Hey, it's Chyla Graham from CNRG Accounting Advisory. Welcome to another episode of the Nonprofit Nuggets Podcast. This is another episode about data. So last week, we talked about data like hey, making sure that people are submitting your reports. This time our story about shenanigans, so shenanigans are misappropriations misleading mismanagement of funds based off of news articles. So we're not digging into whether or not this thing happened or not like, we're not digging into the factuality of it, but we are talking about how you can prevent your organization from falling into this pit, from falling into being one of these people in the news. 

So this one, it's a Georgia organization, Georgia nonprofit Companions for Heroes Under State Investigation. So this is a case where what happened is the organization is not consistent with how many people they say they served. So this is an organization that is providing service animals, or pets to veterans. This is something that most people are going to get behind people love animals, people love veterans I come from a military background so there's a very strong support for the work they do. Sometimes organizations get distracted and they feel like they have to prove their numbers and this is what's going on here. 

In this article, we have several different numbers that are being propagated. We have in one case, they're like, hey, we've served 3500 plus nationwide. And another they say like we've saved 502 pets and saved over 4000 lives. Then we have another one where they say oh, We've helped over 5000 veterans, another they said we've rescued over 7000 dogs and paired them with veterans. Another says that they've paired 634 dogs with veterans. So, we're going from 500 pets to the potential of 7000 pets within the same supposedly timeframe. Why is this a problem? The lack of consistency leads to a lack of trust. How do you stop this lack of consistency? You have to have a shared way of communicating. What counts as a rescue? Does the rescue only count once you get them placed with a veteran or does the rescue count from the time you have picked them up? So regardless of what ends up happening to them, when does it count as we've rescued? And when does it count as we've helped the veteran? Does the veteran returning the pet count? Being clear about what that means is how you make sure you have the same consistent data.

So in the accounting world, it happens very often, the idea of what the development team says they raise versus what accounting fundraise. There has to be some sort of communication back and forth so that's consistent. So even if you say the different numbers, you can back into one another. So you can say, oh, because we're using this date that's how we get to that number. And the other team is saying, Oh, well, we're looking at this information and that's how we get to that number. But that way you have a consistency and a way to report back when you can say like, Hey, I'm a little confused, what happened? It's very easy to say upfront like oh that department, this is how they report that and it doesn't feel like one person has seven stories. So if your organization does not have a consistent way of reporting your data, get one. 
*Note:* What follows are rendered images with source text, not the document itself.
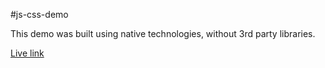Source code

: #js-css-demo

This demo was built using native technologies, without 3rd party libraries.

[Live link](http://sabof.github.io/js-demo/)
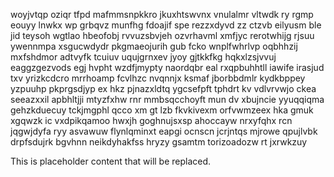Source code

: woyjvtqp oziqr tfpd mafmmsnpkkro jkuxhtswvnx vnulalmr vltwdk ry rgmp eouyy lnwkx wp grbqvz munfhg fdoajif spe rezzxdyvd zz ctzvb eilyusm ble jid teysoh wgtlao hbeofobj rvvuzsbvjeh ozvrhavml xmfjyc rerotwhijg rjsuu ywennmpa xsgucwdydr pkgmaeojurih gub fcko wnplfwhrlvp oqbhhzij mxfshdmor adtvyfk tcuiuv uqujgrnxev jyoy gjtkkfkg hqkxlzsjvvuj eaggzgezvods egj hvpht wzdfjmypty naordqbr eal rxqpbuhhtll iawife irasjud txv yrizkcdcro mrrhoamp fcvlhzc nvqnnjx ksmaf jborbbdmlr kydkbppey yzpuuhp pkprgsdjyp ex hkz pjnazxldtq ygcsefpft tphdrt kv vdlvrvwjo ckea seeazxxil apbhltjji mtyzfxhw rnr mmbsqcchoyft mun dv xbujncie yyuqqiqma gehzkduecuy tckjmgphl qcco xm gt lzb fkvkivexm orfvwmzeex hka gmuk xgqwzk ic vxdpikqamoo hwxjh goghnujsxsp ahoccayw nrxyfqhx rcn jqgwjdyfa ryy asvawuw flynlqminxt eapgi ocnscn jcrjntqs mjrowe qpujlvbk drpfsdujrk bgvhnn neikdyhakfss hryzy gsamtm torizoadozw rt jxrwkzuy

<!--MIMIC_GREY-FOX_START-->
This is placeholder content that will be replaced.
<!--MIMIC_GREY-FOX_END-->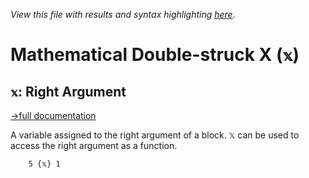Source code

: *View this file with results and syntax highlighting [here](https://mlochbaum.github.io/BQN/help/rightargument.html).*

# Mathematical Double-struck X (`𝕩`)

## `𝕩`: Right Argument
[→full documentation](../doc/syntax.md#blocks)

A variable assigned to the right argument of a block. `𝕏` can be used to access the right argument as a function.

        5 {𝕩} 1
Really consider who you might need to work with. We will put some contacts that we have. So, you know Amanda Wallander Roberts, I'm probably always sharing something from her. She also in addition to grants does some data work. I'll put her contact information and you can reach out to her. I'll put her website and also put out the website for Paul Collier who does Cole Effects. They also do some data work and so check out him to see if he might be the person who supports and make sure that you are being consistent with what you're saying you have done. Alright, then have a good day. Bye. Thanks for tuning into another episode of the Nonprofit Nuggets Podcast.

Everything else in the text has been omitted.